Claude The French Bid Farewell To One Of Their Greatest

It is not the denim giant Levi Strauss the world is looking upon today; instead, journalists across the globe are paying homage to French anthropologist Claude Lévi-Strauss, who died on Friday at the age of 100. Following his death, which was announced this morning, we take a look at exactly how important this Frenchman's work was.

"There has been no comparable successor to him in France," Edward Rothstein of the New York Times wrote. Lévi-Strauss was a pioneer of structuralism, or the idea that universal characteristics form the foundations of societies that are different from one another on topical levels. That is, all societies share common traits and primitive societies are no less intelligent than the Western societies that had previously regarded themselves as more complex, or advanced. Lévi-Strauss and his ideas were remarkably forward-thinking and laid the groundwork for the majority of successive anthropological work.

What is interesting, following the death of such an influential thinker, is the discrepancy between how Lévi-Strauss was viewed several decades ago and how the world perceives him now.

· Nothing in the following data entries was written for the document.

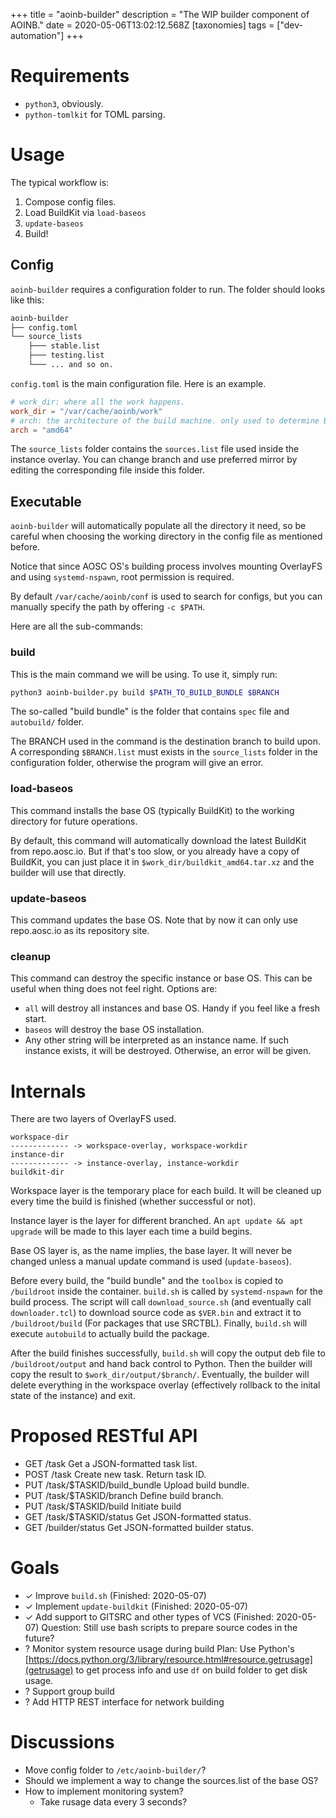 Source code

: +++
title = "aoinb-builder"
description = "The WIP builder component of AOINB."
date = 2020-05-06T13:02:12.568Z
[taxonomies]
tags = ["dev-automation"]
+++


# Requirements

- `python3`, obviously.
- `python-tomlkit` for TOML parsing.

# Usage
The typical workflow is:
1. Compose config files.
2. Load BuildKit via `load-baseos` 
3. `update-baseos`
4. Build!

## Config
`aoinb-builder` requires a configuration folder to run. The folder should looks like this:

``` bash
aoinb-builder
├── config.toml
└── source_lists
    ├─── stable.list
    ├─── testing.list
    └─── ... and so on.
```

`config.toml` is the main configuration file. Here is an example.

``` toml
# work_dir: where all the work happens.
work_dir = "/var/cache/aoinb/work" 
# arch: the architecture of the build machine. only used to determine BuildKit download url for now.
arch = "amd64"
```

The `source_lists` folder contains the `sources.list` file used inside the instance overlay. You can change branch and use preferred mirror by editing the corresponding file inside this folder.

## Executable
`aoinb-builder` will automatically populate all the directory it need, so be careful when choosing the working directory in the config file as mentioned before.

Notice that since AOSC OS's building process involves mounting OverlayFS and using `systemd-nspawn`, root permission is required.

By default `/var/cache/aoinb/conf` is used to search for configs, but you can manually specify the path by offering `-c $PATH`.

Here are all the sub-commands:

### build
This is the main command we will be using. To use it, simply run:

``` bash
python3 aoinb-builder.py build $PATH_TO_BUILD_BUNDLE $BRANCH
```

The so-called "build bundle" is the folder that contains `spec` file and `autobuild/` folder.

The BRANCH used in the command is the destination branch to build upon. A corresponding `$BRANCH.list` must exists in the `source_lists` folder in the configuration folder, otherwise the program will give an error.

### load-baseos
This command installs the base OS (typically BuildKit) to the working directory for future operations.

By default, this command will automatically download the latest BuildKit from repo.aosc.io. But if that's too slow, or you already have a copy of BuildKit, you can just place it in `$work_dir/buildkit_amd64.tar.xz` and the builder will use that directly.

### update-baseos
This command updates the base OS. Note that by now it can only use repo.aosc.io as its repository site.

### cleanup
This command can destroy the specific instance or base OS. This can be useful when thing does not feel right. Options are:
* `all` will destroy all instances and base OS. Handy if you feel like a fresh start.
* `baseos` will destroy the base OS installation.
* Any other string will be interpreted as an instance name. If such instance exists, it will be destroyed. Otherwise, an error will be given.

# Internals
There are two layers of OverlayFS used.

```
workspace-dir
------------- -> workspace-overlay, workspace-workdir
instance-dir
------------- -> instance-overlay, instance-workdir
buildkit-dir
```

Workspace layer is the temporary place for each build. It will be cleaned up every time the build is finished (whether successful or not).

Instance layer is the layer for different branched. An `apt update && apt upgrade` will be made to this layer each time a build begins.

Base OS layer is, as the name implies, the base layer. It will never be changed unless a manual update command is used (`update-baseos`).

Before every build, the "build bundle" and the `toolbox` is copied to `/buildroot` inside the container. `build.sh` is called by `systemd-nspawn` for the build process. The script will call `download_source.sh` (and eventually call `downloader.tcl`) to download source code as `$VER.bin` and extract it to `/buildroot/build` (For packages that use SRCTBL). Finally, `build.sh` will execute `autobuild` to actually build the package.

After the build finishes successfully, `build.sh` will copy the output deb file to `/buildroot/output` and hand back control to Python. Then the builder will copy the result to `$work_dir/output/$branch/`. Eventually, the builder will delete everything in the workspace overlay (effectively rollback to the inital state of the instance) and exit.

# Proposed RESTful API
* GET /task
Get a JSON-formatted task list.
* POST /task
Create new task. Return task ID.
* PUT /task/$TASKID/build_bundle
Upload build bundle.
* PUT /task/$TASKID/branch
Define build branch.
* PUT /task/$TASKID/build
Initiate build
* GET /task/$TASKID/status
Get JSON-formatted status.
* GET /builder/status
Get JSON-formatted builder status.

# Goals
* ✓ Improve `build.sh` (Finished: 2020-05-07)
* ✓ Implement `update-buildkit` (Finished: 2020-05-07)
* ✓ Add support to GITSRC and other types of VCS (Finished: 2020-05-07)
Question: Still use bash scripts to prepare source codes in the future?
* ? Monitor system resource usage during build 
Plan: Use Python's [https://docs.python.org/3/library/resource.html#resource.getrusage](getrusage) to get process info and use `df` on build folder to get disk usage.
* ? Support group build
* ? Add HTTP REST interface for network building

# Discussions
* Move config folder to `/etc/aoinb-builder/`?
* Should we implement a way to change the sources.list of the base OS?
* How to implement monitoring system?
  * Take rusage data every 3 seconds?
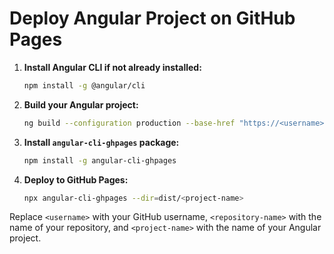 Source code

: # Deploy Angular Project on GitHub Pages

1. **Install Angular CLI if not already installed:**
   ```bash
   npm install -g @angular/cli
   ```

2. **Build your Angular project:**
   ```bash
   ng build --configuration production --base-href "https://<username>.github.io/<repository-name>/"
   ```

3. **Install `angular-cli-ghpages` package:**
   ```bash
   npm install -g angular-cli-ghpages
   ```

4. **Deploy to GitHub Pages:**
   ```bash
   npx angular-cli-ghpages --dir=dist/<project-name>
   ```

Replace `<username>` with your GitHub username, `<repository-name>` with the name of your repository, and `<project-name>` with the name of your Angular project.
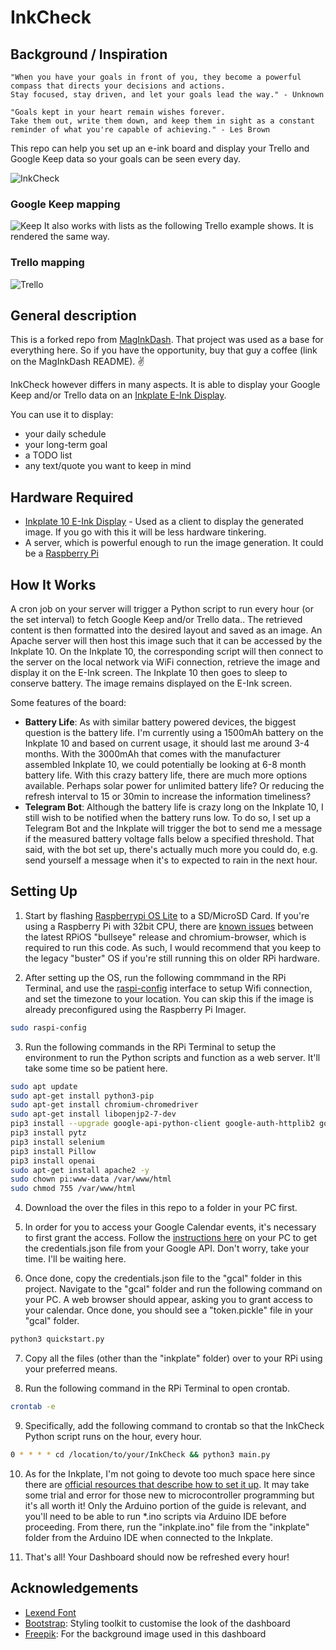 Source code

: # InkCheck
## Background / Inspiration
```
"When you have your goals in front of you, they become a powerful compass that directs your decisions and actions.
Stay focused, stay driven, and let your goals lead the way." - Unknown

"Goals kept in your heart remain wishes forever.
Take them out, write them down, and keep them in sight as a constant reminder of what you're capable of achieving." - Les Brown
```

This repo can help you set up an e-ink board and display your Trello and Google Keep data so your goals can be seen every day.

![InkCheck](https://user-images.githubusercontent.com/3463702/250285813-c93ab4b4-c946-4134-a144-b92ad8b61ca0.jpg)

### Google Keep mapping
![Keep](https://user-images.githubusercontent.com/3463702/250350631-abae8a92-2ef2-48c3-8082-0c4bc58d943a.jpg)
It also works with lists as the following Trello example shows. It is rendered the same way.

### Trello mapping
![Trello](https://user-images.githubusercontent.com/3463702/250350632-9970813a-3a66-47c2-b825-de2e0113df19.jpg)

## General description
This is a forked repo from [MagInkDash](https://github.com/markfodor/MagInkDash). That project was used as a base for everything here.
So if you have the opportunity, buy that guy a coffee (link on the MagInkDash README). :v:

InkCheck however differs in many aspects.
It is able to display your Google Keep and/or Trello data on an [Inkplate E-Ink Display](https://soldered.com/product/soldered-inkplate-10-9-7-e-paper-board-with-enclosure-copy/).

You can use it to display:
- your daily schedule
- your long-term goal
- a TODO list
- any text/quote you want to keep in mind

## Hardware Required
- [Inkplate 10 E-Ink Display](https://soldered.com/product/soldered-inkplate-10-9-7-e-paper-board-with-enclosure-copy/) - Used as a client to display the generated image. If you go with this it will be less hardware tinkering.
- A server, which is powerful enough to run the image generation. It could be a [Raspberry Pi](https://www.raspberrypi.org/)

## How It Works
A cron job on your server will trigger a Python script to run every hour (or the set interval) to fetch Google Keep and/or Trello data.. The retrieved content is then formatted into the desired layout and saved as an image. An Apache server will then host this image such that it can be accessed by the Inkplate 10. On the Inkplate 10, the corresponding script  will then connect to the server on the local network via WiFi connection, retrieve the image and display it on the E-Ink screen. The Inkplate 10 then goes to sleep to conserve battery. The image remains displayed on the E-Ink screen.

Some features of the board: 
- **Battery Life**: As with similar battery powered devices, the biggest question is the battery life. I'm currently using a 1500mAh battery on the Inkplate 10 and based on current usage, it should last me around 3-4 months. With the 3000mAh that comes with the manufacturer assembled Inkplate 10, we could potentially be looking at 6-8 month battery life. With this crazy battery life, there are much more options available. Perhaps solar power for unlimited battery life? Or reducing the refresh interval to 15 or 30min to increase the information timeliness?
- **Telegram Bot**: Although the battery life is crazy long on the Inkplate 10, I still wish to be notified when the battery runs low. To do so, I set up a Telegram Bot and the Inkplate will trigger the bot to send me a message if the measured battery voltage falls below a specified threshold. That said, with the bot set up, there's actually much more you could do, e.g. send yourself a message when it's to expected to rain in the next hour.

## Setting Up 

1. Start by flashing [Raspberrypi OS Lite](https://www.raspberrypi.org/software/operating-systems/) to a SD/MicroSD Card. If you're using a Raspberry Pi with 32bit CPU, there are [known issues](https://forums.raspberrypi.com/viewtopic.php?t=323478) between the latest RPiOS "bullseye" release and chromium-browser, which is required to run this code. As such, I would recommend that you keep to the legacy "buster" OS if you're still running this on older RPi hardware.

2. After setting up the OS, run the following commmand in the RPi Terminal, and use the [raspi-config](https://www.raspberrypi.org/documentation/computers/configuration.html) interface to setup Wifi connection, and set the timezone to your location. You can skip this if the image is already preconfigured using the Raspberry Pi Imager.

```bash
sudo raspi-config
```
3. Run the following commands in the RPi Terminal to setup the environment to run the Python scripts and function as a web server. It'll take some time so be patient here.

```bash
sudo apt update
sudo apt-get install python3-pip
sudo apt-get install chromium-chromedriver
sudo apt-get install libopenjp2-7-dev
pip3 install --upgrade google-api-python-client google-auth-httplib2 google-auth-oauthlib
pip3 install pytz
pip3 install selenium
pip3 install Pillow
pip3 install openai  
sudo apt-get install apache2 -y  
sudo chown pi:www-data /var/www/html
sudo chmod 755 /var/www/html
```
4. Download the over the files in this repo to a folder in your PC first. 

5. In order for you to access your Google Calendar events, it's necessary to first grant the access. Follow the [instructions here](https://developers.google.com/calendar/api/quickstart/python) on your PC to get the credentials.json file from your Google API. Don't worry, take your time. I'll be waiting here.

6. Once done, copy the credentials.json file to the "gcal" folder in this project. Navigate to the "gcal" folder and run the following command on your PC. A web browser should appear, asking you to grant access to your calendar. Once done, you should see a "token.pickle" file in your "gcal" folder.

```bash
python3 quickstart.py
```

7. Copy all the files (other than the "inkplate" folder) over to your RPi using your preferred means. 

8. Run the following command in the RPi Terminal to open crontab.
```bash
crontab -e
```
9. Specifically, add the following command to crontab so that the InkCheck Python script runs on the hour, every hour.
```bash
0 * * * * cd /location/to/your/InkCheck && python3 main.py
```
10. As for the Inkplate, I'm not going to devote too much space here since there are [official resources that describe how to set it up](https://inkplate.readthedocs.io/en/latest/get-started.html). It may take some trial and error for those new to microcontroller programming but it's all worth it! Only the Arduino portion of the guide is relevant, and you'll need to be able to run *.ino scripts via Arduino IDE before proceeding. From there, run the "inkplate.ino" file from the "inkplate" folder from the Arduino IDE when connected to the Inkplate.

12. That's all! Your Dashboard should now be refreshed every hour! 

## Acknowledgements
- [Lexend Font](https://fonts.google.com/specimen/Lexend)
- [Bootstrap](https://getbootstrap.com/): Styling toolkit to customise the look of the dashboard
- [Freepik](https://www.freepik.com/): For the background image used in this dashboard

At the time that his research was being conducted, his critics outnumbered his supporters and "attacked him for ignoring history and geography, using myths from one place and time to help illuminate myths from another, without demonstrating any direct connection or influence," according to the New York Times piece. But his work has been instrumental to almost all subsequent development of anthropological thought, exhibiting the manner in which a controversial intellect of one generation can often be the most important figure of later generations' research.

Today, Lévi-Strauss is universally regarded as one of the greatest philosophical, sociological and anthropological thinkers in all of history. "[He is] one of the greatest ethnologists of all time," French President Nicolas Sarkozy said.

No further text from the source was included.